§ ACTIVITY: Scan the data for "achilles" and copy each matching line.

(Beginning of PROVIDED DATA)

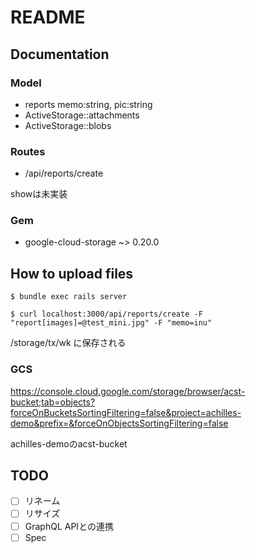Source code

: # README

## Documentation

### Model

- reports memo:string, pic:string
- ActiveStorage::attachments
- ActiveStorage::blobs

### Routes

- /api/reports/create

showは未実装

### Gem

- google-cloud-storage ~> 0.20.0

## How to upload files

`$ bundle exec rails server`

`$ curl localhost:3000/api/reports/create -F "report[images]=@test_mini.jpg" -F "memo=inu"`

/storage/tx/wk に保存される

### GCS

<https://console.cloud.google.com/storage/browser/acst-bucket;tab=objects?forceOnBucketsSortingFiltering=false&project=achilles-demo&prefix=&forceOnObjectsSortingFiltering=false>

achilles-demoのacst-bucket

## TODO

- [ ] リネーム
- [ ] リサイズ
- [ ] GraphQL APIとの連携
- [ ] Spec
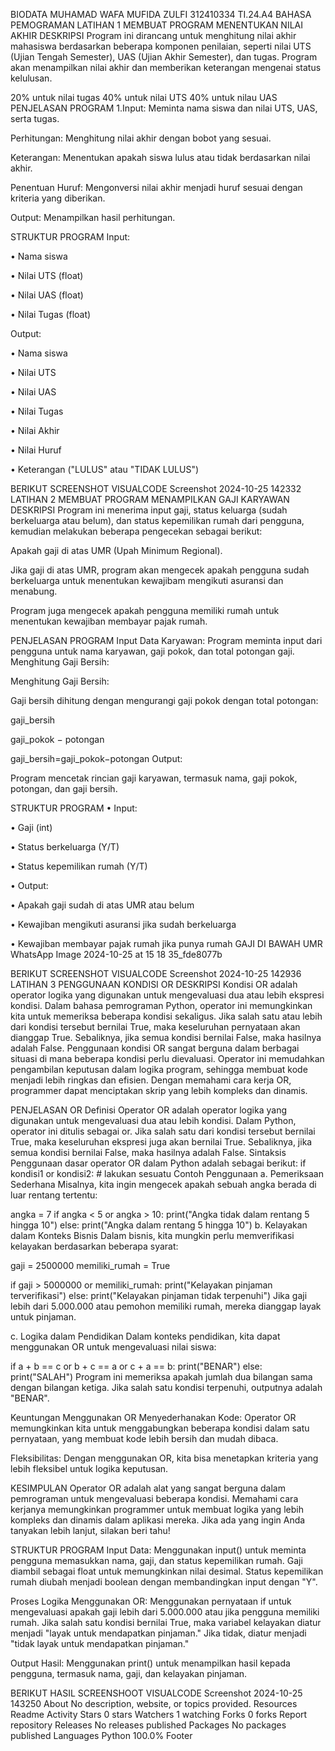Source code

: BIODATA
MUHAMAD WAFA MUFIDA ZULFI
312410334
TI.24.A4
BAHASA PEMOGRAMAN
LATIHAN 1
MEMBUAT PROGRAM MENENTUKAN NILAI AKHIR
DESKRIPSI
Program ini dirancang untuk menghitung nilai akhir mahasiswa berdasarkan beberapa komponen penilaian, seperti nilai UTS (Ujian Tengah Semester), UAS (Ujian Akhir Semester), dan tugas. Program akan menampilkan nilai akhir dan memberikan keterangan mengenai status kelulusan.

20% untuk nilai tugas
40% untuk nilai UTS
40% untuk nilau UAS
PENJELASAN PROGRAM
1.Input: Meminta nama siswa dan nilai UTS, UAS, serta tugas.

Perhitungan: Menghitung nilai akhir dengan bobot yang sesuai.

Keterangan: Menentukan apakah siswa lulus atau tidak berdasarkan nilai akhir.

Penentuan Huruf: Mengonversi nilai akhir menjadi huruf sesuai dengan kriteria yang diberikan.

Output: Menampilkan hasil perhitungan.

STRUKTUR PROGRAM
Input:

• Nama siswa

• Nilai UTS (float)

• Nilai UAS (float)

• Nilai Tugas (float)

Output:

• Nama siswa

• Nilai UTS

• Nilai UAS

• Nilai Tugas

• Nilai Akhir

• Nilai Huruf

• Keterangan ("LULUS" atau "TIDAK LULUS")

BERIKUT SCREENSHOT VISUALCODE
Screenshot 2024-10-25 142332
LATIHAN 2
MEMBUAT PROGRAM MENAMPILKAN GAJI KARYAWAN
DESKRIPSI
Program ini menerima input gaji, status keluarga (sudah berkeluarga atau belum), dan status kepemilikan rumah dari pengguna, kemudian melakukan beberapa pengecekan sebagai berikut:

Apakah gaji di atas UMR (Upah Minimum Regional).

Jika gaji di atas UMR, program akan mengecek apakah pengguna sudah berkeluarga untuk menentukan kewajibam mengikuti asuransi dan menabung.

Program juga mengecek apakah pengguna memiliki rumah untuk menentukan kewajiban membayar pajak rumah.

PENJELASAN PROGRAM
Input Data Karyawan:
Program meminta input dari pengguna untuk nama karyawan, gaji pokok, dan total potongan gaji. Menghitung Gaji Bersih:

Menghitung Gaji Bersih:

Gaji bersih dihitung dengan mengurangi gaji pokok dengan total potongan:

gaji_bersih

gaji_pokok − potongan

gaji_bersih=gaji_pokok−potongan
Output:

Program mencetak rincian gaji karyawan, termasuk nama, gaji pokok, potongan, dan gaji bersih.

STRUKTUR PROGRAM
• Input:

• Gaji (int)

• Status berkeluarga (Y/T)

• Status kepemilikan rumah (Y/T)

• Output:

• Apakah gaji sudah di atas UMR atau belum

• Kewajiban mengikuti asuransi jika sudah berkeluarga

• Kewajiban membayar pajak rumah jika punya rumah
GAJI DI BAWAH UMR
WhatsApp Image 2024-10-25 at 15 18 35_fde8077b

BERIKUT SCREENSHOT VISUALCODE
Screenshot 2024-10-25 142936
LATIHAN 3
PENGGUNAAN KONDISI OR
DESKRIPSI
Kondisi OR adalah operator logika yang digunakan untuk mengevaluasi dua atau lebih ekspresi kondisi. Dalam bahasa pemrograman Python, operator ini memungkinkan kita untuk memeriksa beberapa kondisi sekaligus. Jika salah satu atau lebih dari kondisi tersebut bernilai True, maka keseluruhan pernyataan akan dianggap True. Sebaliknya, jika semua kondisi bernilai False, maka hasilnya adalah False. Penggunaan kondisi OR sangat berguna dalam berbagai situasi di mana beberapa kondisi perlu dievaluasi. Operator ini memudahkan pengambilan keputusan dalam logika program, sehingga membuat kode menjadi lebih ringkas dan efisien. Dengan memahami cara kerja OR, programmer dapat menciptakan skrip yang lebih kompleks dan dinamis.

PENJELASAN OR
Definisi Operator OR adalah operator logika yang digunakan untuk mengevaluasi dua atau lebih kondisi. Dalam Python, operator ini ditulis sebagai or. Jika salah satu dari kondisi tersebut bernilai True, maka keseluruhan ekspresi juga akan bernilai True. Sebaliknya, jika semua kondisi bernilai False, maka hasilnya adalah False.
Sintaksis Penggunaan dasar operator OR dalam Python adalah sebagai berikut:
if kondisi1 or kondisi2:
    # lakukan sesuatu
Contoh Penggunaan
a. Pemeriksaan Sederhana Misalnya, kita ingin mengecek apakah sebuah angka berada di luar rentang tertentu:

angka = 7
if angka < 5 or angka > 10:
    print("Angka tidak dalam rentang 5 hingga 10")
else:
    print("Angka dalam rentang 5 hingga 10")
b. Kelayakan dalam Konteks Bisnis Dalam bisnis, kita mungkin perlu memverifikasi kelayakan berdasarkan beberapa syarat:

gaji = 2500000
memiliki_rumah = True

if gaji > 5000000 or memiliki_rumah:
    print("Kelayakan pinjaman terverifikasi")
else:
    print("Kelayakan pinjaman tidak terpenuhi")
Jika gaji lebih dari 5.000.000 atau pemohon memiliki rumah, mereka dianggap layak untuk pinjaman.

c. Logika dalam Pendidikan Dalam konteks pendidikan, kita dapat menggunakan OR untuk mengevaluasi nilai siswa:

if a + b == c or b + c == a or c + a == b:
    print("BENAR")
else:
    print("SALAH")
Program ini memeriksa apakah jumlah dua bilangan sama dengan bilangan ketiga. Jika salah satu kondisi terpenuhi, outputnya adalah "BENAR".

Keuntungan Menggunakan OR
Menyederhanakan Kode: Operator OR memungkinkan kita untuk menggabungkan beberapa kondisi dalam satu pernyataan, yang membuat kode lebih bersih dan mudah dibaca.

Fleksibilitas: Dengan menggunakan OR, kita bisa menetapkan kriteria yang lebih fleksibel untuk logika keputusan.

KESIMPULAN
Operator OR adalah alat yang sangat berguna dalam pemrograman untuk mengevaluasi beberapa kondisi. Memahami cara kerjanya memungkinkan programmer untuk membuat logika yang lebih kompleks dan dinamis dalam aplikasi mereka. Jika ada yang ingin Anda tanyakan lebih lanjut, silakan beri tahu!

STRUKTUR PROGRAM
Input Data:
Menggunakan input() untuk meminta pengguna memasukkan nama, gaji, dan status kepemilikan rumah. Gaji diambil sebagai float untuk memungkinkan nilai desimal. Status kepemilikan rumah diubah menjadi boolean dengan membandingkan input dengan "Y".

Proses Logika Menggunakan OR:
Menggunakan pernyataan if untuk mengevaluasi apakah gaji lebih dari 5.000.000 atau jika pengguna memiliki rumah. Jika salah satu kondisi bernilai True, maka variabel kelayakan diatur menjadi "layak untuk mendapatkan pinjaman." Jika tidak, diatur menjadi "tidak layak untuk mendapatkan pinjaman."

Output Hasil:
Menggunakan print() untuk menampilkan hasil kepada pengguna, termasuk nama, gaji, dan kelayakan pinjaman.

BERIKUT HASIL SCREENSHOOT VISUALCODE
Screenshot 2024-10-25 143250
About
No description, website, or topics provided.
Resources
 Readme
 Activity
Stars
 0 stars
Watchers
 1 watching
Forks
 0 forks
Report repository
Releases
No releases published
Packages
No packages published
Languages
Python
100.0%
Footer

(End of PROVIDED DATA)

§ TASK OUTPUT:
<https://console.cloud.google.com/storage/browser/acst-bucket;tab=objects?forceOnBucketsSortingFiltering=false&project=achilles-demo&prefix=&forceOnObjectsSortingFiltering=false>
achilles-demoのacst-bucket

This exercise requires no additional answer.